In hindsight, these objectives seem to trump most of the other statements about multi-modal transportation, connectivity, etc. We have a few classic STROADS, but we also have examples which are more street-like and cause some cognitive dissonance with the classifications. Northfield is currently trying to do a reclamation project on a "collector" which is also a residential street (driveways every 75') with a school. Neighbors both fight installing sidewalk (they always do), but also ask for traffic to be slowed down on their 44' wide street. A similar problem will happen in a couple of years when a county road through town will be reconstructed - how to make it safely walkable and slow traffic (it's a major barrier to walking/biking to school) while also meeting the functional classification standards of the county.

The next transportation plan, ideally, will be part of any land use plan and will abandon or drastically modify the functional classification scheme.

March 4, 2013 | Unregistered CommenterBetsey Buckheit

Great video! Perfect for passing around our local city councils and planning departments.

You should do something similar with your article on the value of development comparing the new fast food block with the old traditional block. Great article, but a video would be better for educating our elected officials.

March 4, 2013 | Unregistered CommenterForaker

Here you go, Alex:


March 4, 2013 | Unregistered CommenterCharles Marohn

No need to be sarcastic, Charles. Was simply noting my disagreement with the term. Call it semantics, if you will.

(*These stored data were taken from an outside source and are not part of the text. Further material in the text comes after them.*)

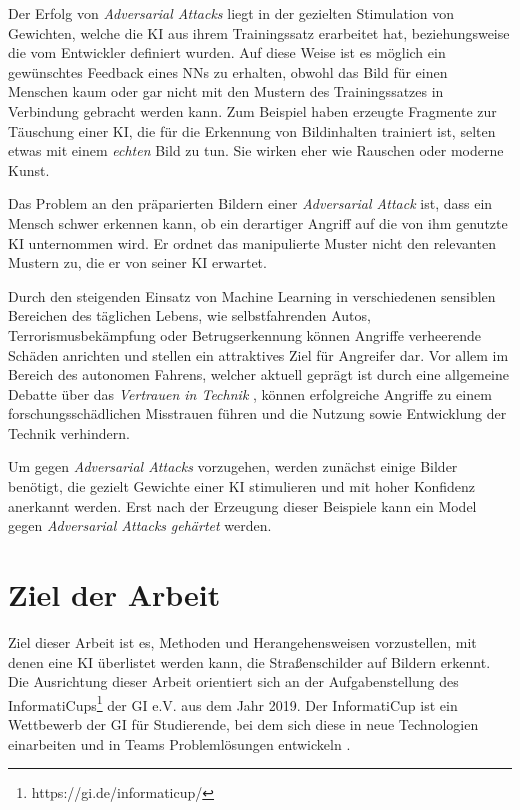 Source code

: Der Erfolg von \textit{Adversarial Attacks} liegt in der gezielten Stimulation von Gewichten, welche die \ac{KI} aus ihrem Trainingssatz erarbeitet hat, beziehungsweise die vom Entwickler definiert wurden. 
Auf diese Weise ist es möglich ein gewünschtes Feedback eines \acs{NN}s zu erhalten, obwohl das Bild für einen Menschen kaum oder gar nicht mit den Mustern des Trainingssatzes in Verbindung gebracht werden kann. 
Zum Beispiel haben erzeugte Fragmente zur Täuschung einer \ac{KI}, die für die Erkennung von Bildinhalten trainiert ist, selten etwas mit einem \textit{echten} Bild zu tun. Sie wirken eher wie Rauschen oder moderne Kunst.

Das Problem an den präparierten Bildern einer \textit{Adversarial Attack} ist, dass ein Mensch schwer erkennen kann, ob ein derartiger Angriff auf die von ihm genutzte \ac{KI} unternommen wird. Er ordnet das manipulierte Muster nicht den relevanten Mustern zu, die er von seiner \ac{KI} erwartet.

Durch den steigenden Einsatz von Machine Learning in verschiedenen sensiblen Bereichen des täglichen Lebens, wie selbstfahrenden Autos, Terrorismusbekämpfung oder Betrugserkennung können Angriffe verheerende Schäden anrichten und stellen ein attraktives Ziel für Angreifer dar. 
Vor allem im Bereich des autonomen Fahrens, welcher aktuell geprägt ist durch eine allgemeine Debatte über das \textit{Vertrauen in Technik} \cite{VertrauenTechnik}, können erfolgreiche Angriffe zu einem forschungsschädlichen Misstrauen führen und die Nutzung sowie Entwicklung der Technik verhindern. 

Um gegen \emph{Adversarial Attacks} vorzugehen, werden zunächst einige Bilder benötigt, die gezielt Gewichte einer \ac{KI} stimulieren und mit hoher Konfidenz anerkannt werden. Erst nach der Erzeugung dieser Beispiele kann ein Model gegen \emph{Adversarial Attacks} \textit{gehärtet} werden.

\section{Ziel der Arbeit}
\label{sec:ZielDerArbeit}
Ziel dieser Arbeit ist es, Methoden und Herangehensweisen vorzustellen, mit denen eine \ac{KI} überlistet werden kann, die Straßenschilder auf Bildern erkennt. 
Die Ausrichtung dieser Arbeit orientiert sich an der Aufgabenstellung des InformatiCups\footnote{https://gi.de/informaticup/} der \ac{GI} e.V. aus dem Jahr 2019. Der InformatiCup ist ein Wettbewerb der \ac{GI} für Studierende, bei dem sich diese in neue Technologien einarbeiten und in Teams Problemlösungen entwickeln \cite{gesellschaft_fur_informatik_e.v._informaticup2019-irrbilder.pdf_2018}.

March 4, 2013 | Unregistered CommenterFroggie

Looks and sounds really good, Chuck. I think you could add some more pictures near the end, to illustrate the STROAD to Road conversion.

March 4, 2013 | Unregistered CommenterRuben

Great video. Simple, informative, and makes the case. Now, can you get it down to about 3 min? My readers' IAD (internet Attention Deficit ) see 5 minutes as an eternity.

March 4, 2013 | Unregistered CommenterWalter Chambers

I'm surprised no-one's brought up "but what about inner-city goods movement" yet. Just in case they do, you can point 'em to http://stroadtoboulevard.tumblr.com/ Width isn't the problem: poor design is. (I appreciate that mentioning "great streets" risks muddying your distinction a little, and confusing new readers.)

Also agree with Walter: move through this in 3 minutes at an ASAPScience pace and it'll more readily catch the eye of the tweeting IAD crowd.

Froggie, I think I see what you're trying to say - that rural roads are actually a lot more empty and pleasant to live near than fully-fledged highways - but the fact that Chuck has clearly defined his terms surely removes any confusion. I also like to use the example contexts "open road" and "rail-road" vs "street party". And I used Google to differentiate the two quite successfully here: http://stroadtoboulevard.tumblr.com/post/27940910862/streets-roads-and-stroads

March 4, 2013 | Unregistered Commenterneil21

sent this to every open minded planning commissioner in my hometown!

March 4, 2013 | Unregistered CommenterRon Beitler

This downtown street used to be a median (interrupted by left turn lanes) with sporadic trees down the middle when looking at this direction; looking the other direction was nicer median with more trees and flowers. Funnier is if you read the City's online "Downtown Plan" prior to this highway reconstruction you will read about all the recommendations to prevent how it turned out. Guess the curb bulb-outs was the compromise.